Top of Given records
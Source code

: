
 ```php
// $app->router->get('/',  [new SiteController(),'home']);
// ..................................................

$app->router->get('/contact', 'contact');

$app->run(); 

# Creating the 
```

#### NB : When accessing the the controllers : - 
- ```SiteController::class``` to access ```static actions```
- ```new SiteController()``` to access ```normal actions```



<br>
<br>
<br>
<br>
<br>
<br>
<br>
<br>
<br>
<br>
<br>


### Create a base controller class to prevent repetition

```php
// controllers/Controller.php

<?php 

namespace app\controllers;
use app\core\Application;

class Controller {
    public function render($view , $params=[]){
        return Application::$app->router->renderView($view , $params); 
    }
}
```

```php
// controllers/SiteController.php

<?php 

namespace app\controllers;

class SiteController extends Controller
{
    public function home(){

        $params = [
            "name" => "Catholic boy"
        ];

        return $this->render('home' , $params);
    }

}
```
Bottom of Given records
Top of Given records
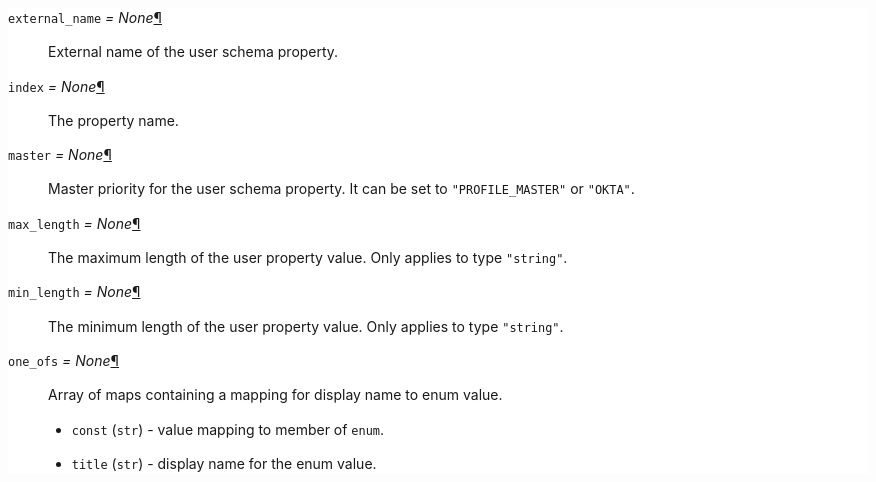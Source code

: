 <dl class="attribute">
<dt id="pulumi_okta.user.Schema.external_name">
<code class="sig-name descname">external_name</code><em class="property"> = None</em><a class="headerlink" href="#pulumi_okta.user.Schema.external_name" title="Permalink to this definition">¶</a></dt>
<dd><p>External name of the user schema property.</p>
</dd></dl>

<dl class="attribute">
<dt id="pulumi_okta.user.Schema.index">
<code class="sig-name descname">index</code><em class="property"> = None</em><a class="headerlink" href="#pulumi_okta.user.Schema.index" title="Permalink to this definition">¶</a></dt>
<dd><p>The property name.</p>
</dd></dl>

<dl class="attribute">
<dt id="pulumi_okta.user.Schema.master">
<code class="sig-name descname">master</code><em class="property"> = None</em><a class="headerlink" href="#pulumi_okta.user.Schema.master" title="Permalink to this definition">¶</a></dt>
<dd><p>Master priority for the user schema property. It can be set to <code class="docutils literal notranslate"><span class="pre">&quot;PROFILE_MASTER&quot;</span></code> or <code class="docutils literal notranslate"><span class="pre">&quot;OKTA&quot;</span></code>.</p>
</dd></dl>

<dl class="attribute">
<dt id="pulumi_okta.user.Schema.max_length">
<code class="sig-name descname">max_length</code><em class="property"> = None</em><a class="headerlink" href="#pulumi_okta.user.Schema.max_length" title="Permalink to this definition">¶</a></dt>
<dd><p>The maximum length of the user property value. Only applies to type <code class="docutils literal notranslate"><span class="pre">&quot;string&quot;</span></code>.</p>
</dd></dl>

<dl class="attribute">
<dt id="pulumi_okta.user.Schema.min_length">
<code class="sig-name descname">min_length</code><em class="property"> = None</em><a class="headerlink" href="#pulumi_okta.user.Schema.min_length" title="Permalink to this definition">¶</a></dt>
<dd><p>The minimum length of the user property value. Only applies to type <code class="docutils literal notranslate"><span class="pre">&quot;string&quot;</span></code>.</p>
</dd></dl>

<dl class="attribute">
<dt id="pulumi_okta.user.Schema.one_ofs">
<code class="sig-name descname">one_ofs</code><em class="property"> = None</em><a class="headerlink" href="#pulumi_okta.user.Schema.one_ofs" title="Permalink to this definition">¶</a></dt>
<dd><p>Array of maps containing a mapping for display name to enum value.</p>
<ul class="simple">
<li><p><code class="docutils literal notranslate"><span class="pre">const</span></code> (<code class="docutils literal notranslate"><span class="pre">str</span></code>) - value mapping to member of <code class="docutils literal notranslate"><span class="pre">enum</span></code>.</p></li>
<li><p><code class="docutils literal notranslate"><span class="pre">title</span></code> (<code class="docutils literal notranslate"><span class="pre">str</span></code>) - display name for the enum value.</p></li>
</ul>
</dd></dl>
Bottom of Given records
**Task to carry out**
When a line contains the string "this", copy it from the records.

**Task result**
        return $this->render('home' , $params);
<code class="sig-name descname">external_name</code><em class="property"> = None</em><a class="headerlink" href="#pulumi_okta.user.Schema.external_name" title="Permalink to this definition">¶</a></dt>
<code class="sig-name descname">index</code><em class="property"> = None</em><a class="headerlink" href="#pulumi_okta.user.Schema.index" title="Permalink to this definition">¶</a></dt>
<code class="sig-name descname">master</code><em class="property"> = None</em><a class="headerlink" href="#pulumi_okta.user.Schema.master" title="Permalink to this definition">¶</a></dt>
<code class="sig-name descname">max_length</code><em class="property"> = None</em><a class="headerlink" href="#pulumi_okta.user.Schema.max_length" title="Permalink to this definition">¶</a></dt>
<code class="sig-name descname">min_length</code><em class="property"> = None</em><a class="headerlink" href="#pulumi_okta.user.Schema.min_length" title="Permalink to this definition">¶</a></dt>
<code class="sig-name descname">one_ofs</code><em class="property"> = None</em><a class="headerlink" href="#pulumi_okta.user.Schema.one_ofs" title="Permalink to this definition">¶</a></dt>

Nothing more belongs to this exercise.